Nanometer-sized metal clusters are prime candidates for photoactivated catalysis, based on their unique tunable optical and electronic properties, combined with a large surface-to-volume ratio. Due to the very small optical cross sections of such nanoclusters, support-mediated plasmonic activation could potentially make activation more efficient. Our support is a semi-transparent gold film, optimized to work in a back-illumination geometry. It has a surface plasmon resonance excitable in the 510–540 nm wavelength range. Ptn clusters (size distribution peaked at n = 46 atoms) have been deposited onto this support and investigated for photoactivated catalytic performance in the oxidative decomposition of methylene blue.
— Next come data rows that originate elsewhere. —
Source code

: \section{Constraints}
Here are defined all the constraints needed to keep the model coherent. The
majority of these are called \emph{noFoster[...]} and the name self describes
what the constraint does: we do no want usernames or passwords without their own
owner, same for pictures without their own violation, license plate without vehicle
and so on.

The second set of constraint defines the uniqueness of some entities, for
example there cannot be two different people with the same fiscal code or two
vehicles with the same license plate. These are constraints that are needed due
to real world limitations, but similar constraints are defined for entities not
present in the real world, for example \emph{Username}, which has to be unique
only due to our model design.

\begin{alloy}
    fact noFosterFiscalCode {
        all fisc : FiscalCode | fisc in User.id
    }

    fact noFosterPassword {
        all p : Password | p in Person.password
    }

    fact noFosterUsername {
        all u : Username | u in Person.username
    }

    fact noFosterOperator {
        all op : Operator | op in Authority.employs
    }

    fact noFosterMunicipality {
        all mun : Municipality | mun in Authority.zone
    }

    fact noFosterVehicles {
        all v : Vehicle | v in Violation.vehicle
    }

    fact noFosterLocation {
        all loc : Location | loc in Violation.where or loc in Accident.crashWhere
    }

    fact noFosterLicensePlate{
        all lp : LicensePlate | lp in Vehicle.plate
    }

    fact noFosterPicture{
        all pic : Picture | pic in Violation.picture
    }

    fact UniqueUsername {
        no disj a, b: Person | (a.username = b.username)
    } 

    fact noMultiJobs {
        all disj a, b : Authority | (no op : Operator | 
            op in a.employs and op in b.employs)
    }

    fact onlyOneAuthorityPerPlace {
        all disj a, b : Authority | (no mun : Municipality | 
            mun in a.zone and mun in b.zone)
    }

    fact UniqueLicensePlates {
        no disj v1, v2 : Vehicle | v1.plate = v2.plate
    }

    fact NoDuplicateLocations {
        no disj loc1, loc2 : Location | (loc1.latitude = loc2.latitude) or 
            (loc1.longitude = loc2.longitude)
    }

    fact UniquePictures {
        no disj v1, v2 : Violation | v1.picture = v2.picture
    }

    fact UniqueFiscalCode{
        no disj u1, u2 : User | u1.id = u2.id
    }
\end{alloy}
The Pt cluster catalytic activity under illumination exceeds that of the gold support by more than an order of magnitude per active surface area. To further investigate the underlying mechanism of plasmon-induced catalysis, the clusters have been imaged with optically-assisted scanning tunneling microscopy under illumination. The photoactivation of the Pt clusters via plasmonic excitation of the support and subsequential electronic excitation of the clusters can be imaged with nanometer resolution. The light-induced tunneling current on the clusters is enhanced relative to the gold film support.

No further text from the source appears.